Law School Case Brief
Bernkrant v. Fowler - 55 Cal. 2d 588, 12 Cal. Rptr. 266, 360 P.2d 906 (1961)
In determining whether a contract entered into in another state is subject to the California statute of frauds, the court must consider both the policy to protect the reasonable expectations of the parties and the policy of the statute of frauds.
The buyers purchased an apartment complex in Nevada. By agreement of the parties, the buyers refinanced their obligations and paid a substantial part of their indebtedness to the seller in exchange for the seller's promise that he would provide in his will that upon his death all their indebtedness to him would be canceled. When the seller died in California, he did not provide for the cancellation of the buyers' balance and the buyers continued to make regular payments under protest. The buyers brought an action against the executrix to have the note cancelled and the property reconveyed to them. The trial court concluded that the action was barred by both the Nevada and the California statute of frauds; that to remove the bar of the statutes, the action must be one for quasi-specific performance in which an heir or beneficiary under the will would be an indispensable party; and that defendant was not estopped to rely on the statutes of frauds.

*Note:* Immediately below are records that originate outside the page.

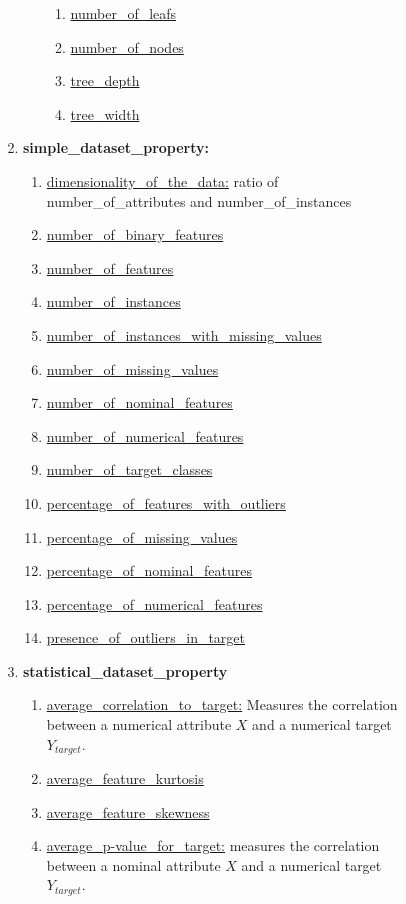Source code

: \documentclass[a4paper,12pt, english]{article}
\begin{document}
\begin{enumerate}
\begin{enumerate}
\begin{enumerate}
\begin{enumerate}
\begin{enumerate}
\begin{enumerate}
\begin{enumerate}
					\item \underline{number\_of\_leafs}
					\item \underline{number\_of\_nodes}
					\item \underline{tree\_depth}
					\item \underline{tree\_width}
					\end{enumerate}				
				\end{enumerate}			
			\item \textbf{simple\_dataset\_property:}
				\begin{enumerate}
				\item \underline{dimensionality\_of\_the\_data:} ratio of number\_of\_attributes and number\_of\_instances
				\item \underline{number\_of\_binary\_features}
				\item \underline{number\_of\_features}
				\item \underline{number\_of\_instances}
				\item \underline{number\_of\_instances\_with\_missing\_values}
				\item \underline{number\_of\_missing\_values}
				\item \underline{number\_of\_nominal\_features}
				\item \underline{number\_of\_numerical\_features}
				\item \underline{number\_of\_target\_classes}
				\item \underline{percentage\_of\_features\_with\_outliers}
				\item \underline{percentage\_of\_missing\_values}
				\item \underline{percentage\_of\_nominal\_features}
				\item \underline{percentage\_of\_numerical\_features}
				\item \underline{presence\_of\_outliers\_in\_target}
				\end{enumerate}			
			\item \textbf{statistical\_dataset\_property}
				\begin{enumerate}
				\item \underline{average\_correlation\_to\_target:} Measures the correlation between a numerical attribute $X$ and a numerical target $Y_{target}$.
				\item \underline{average\_feature\_kurtosis}
				\item \underline{average\_feature\_skewness}
				\item \underline{average\_p-value\_for\_target:} measures the correlation between a nominal attribute $X$ and a numerical target $Y_{target}$.

\end{enumerate}
\end{enumerate}
\end{enumerate}
\end{enumerate}
\end{enumerate}
\end{enumerate}
\end{document}
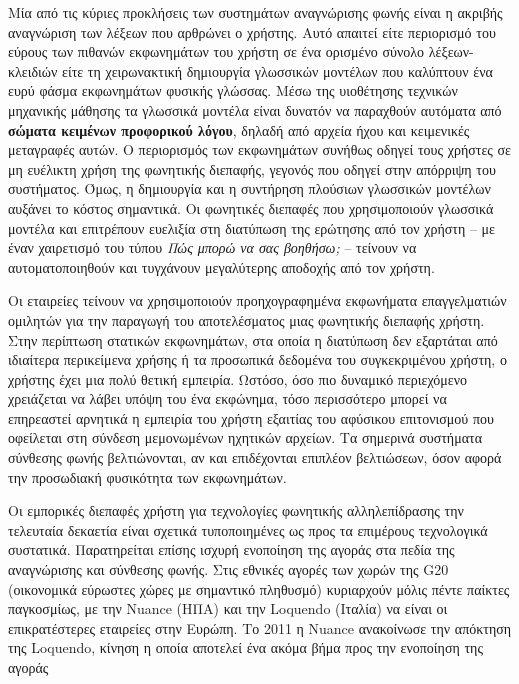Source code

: \documentclass[]{../../metanetpaper}
\begin{document}
\begin{multicols}{2}
Μία από τις κύριες προκλήσεις των συστημάτων αναγνώρισης φωνής είναι η ακριβής αναγνώριση των λέξεων που αρθρώνει ο χρήστης. Αυτό απαιτεί είτε περιορισμό του εύρους των πιθανών εκφωνημάτων του χρήστη σε ένα ορισμένο σύνολο λέξεων-κλειδιών είτε τη χειρωνακτική δημιουργία γλωσσικών μοντέλων που καλύπτουν ένα ευρύ φάσμα εκφωνημάτων φυσικής γλώσσας. Μέσω της υιοθέτησης τεχνικών μηχανικής μάθησης τα γλωσσικά μοντέλα είναι δυνατόν να παραχθούν αυτόματα από  \textbf{σώματα κειμένων προφορικού λόγου}, δηλαδή από αρχεία ήχου και κειμενικές μεταγραφές αυτών. Ο περιορισμός των εκφωνημάτων συνήθως οδηγεί τους χρήστες σε μη ευέλικτη χρήση της φωνητικής διεπαφής, γεγονός που οδηγεί στην απόρριψη του συστήματος. Όμως, η δημιουργία και η συντήρηση πλούσιων γλωσσικών μοντέλων αυξάνει το κόστος σημαντικά. Οι φωνητικές διεπαφές που χρησιμοποιούν γλωσσικά μοντέλα και επιτρέπουν ευελιξία στη διατύπωση της ερώτησης από τον  χρήστη  – με έναν χαιρετισμό  του τύπου \textit{Πώς μπορώ να σας βοηθήσω;} – τείνουν να αυτοματοποιηθούν και τυγχάνουν μεγαλύτερης αποδοχής από τον χρήστη.


Οι εταιρείες τείνουν να χρησιμοποιούν προηχογραφημένα εκφωνήματα επαγγελματιών ομιλητών για την παραγωγή του αποτελέσματος μιας φωνητικής διεπαφής χρήστη. Στην περίπτωση  στατικών εκφωνημάτων, στα οποία η διατύπωση δεν εξαρτάται από ιδιαίτερα περικείμενα χρήσης ή τα προσωπικά δεδομένα του συγκεκριμένου χρήστη, ο χρήστης έχει μια πολύ θετική εμπειρία. Ωστόσο, όσο πιο δυναμικό περιεχόμενο χρειάζεται να λάβει υπόψη του ένα εκφώνημα, τόσο περισσότερο μπορεί να επηρεαστεί αρνητικά η εμπειρία του χρήστη εξαιτίας του αφύσικου επιτονισμού που  οφείλεται στη σύνδεση μεμονωμένων ηχητικών αρχείων. Τα σημερινά συστήματα σύνθεσης φωνής βελτιώνονται, αν και επιδέχονται επιπλέον βελτιώσεων, όσον αφορά την προσωδιακή φυσικότητα των εκφωνημάτων.

Οι εμπορικές διεπαφές χρήστη για τεχνολογίες φωνητικής αλληλεπίδρασης την τελευταία δεκαετία είναι σχετικά τυποποιημένες ως προς τα επιμέρους τεχνολογικά συστατικά. Παρατηρείται επίσης ισχυρή ενοποίηση της αγοράς στα πεδία της αναγνώρισης και σύνθεσης φωνής. Στις εθνικές αγορές των χωρών της G20 (οικονομικά εύρωστες χώρες με σημαντικό πληθυσμό) κυριαρχούν μόλις πέντε παίκτες παγκοσμίως, με την Nuance (ΗΠΑ) και την Loquendo (Ιταλία) να είναι οι επικρατέστερες εταιρείες  στην Ευρώπη. Το 2011 η Nuance ανακοίνωσε την απόκτηση της Loquendo, κίνηση η οποία αποτελεί ένα ακόμα βήμα προς την ενοποίηση της αγοράς


\end{multicols}
\end{document}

Was the action barred by both the Nevada and the California statute of frauds?
The Supreme Court of California reversed the judgment of the trial court. According to the Court, protection of the buyers' rights under a valid contract precluded interpreting the general language of the statute of frauds to destroy such rights despite possible applicability of the statute arising from the movement of one or more of the parties across state lines.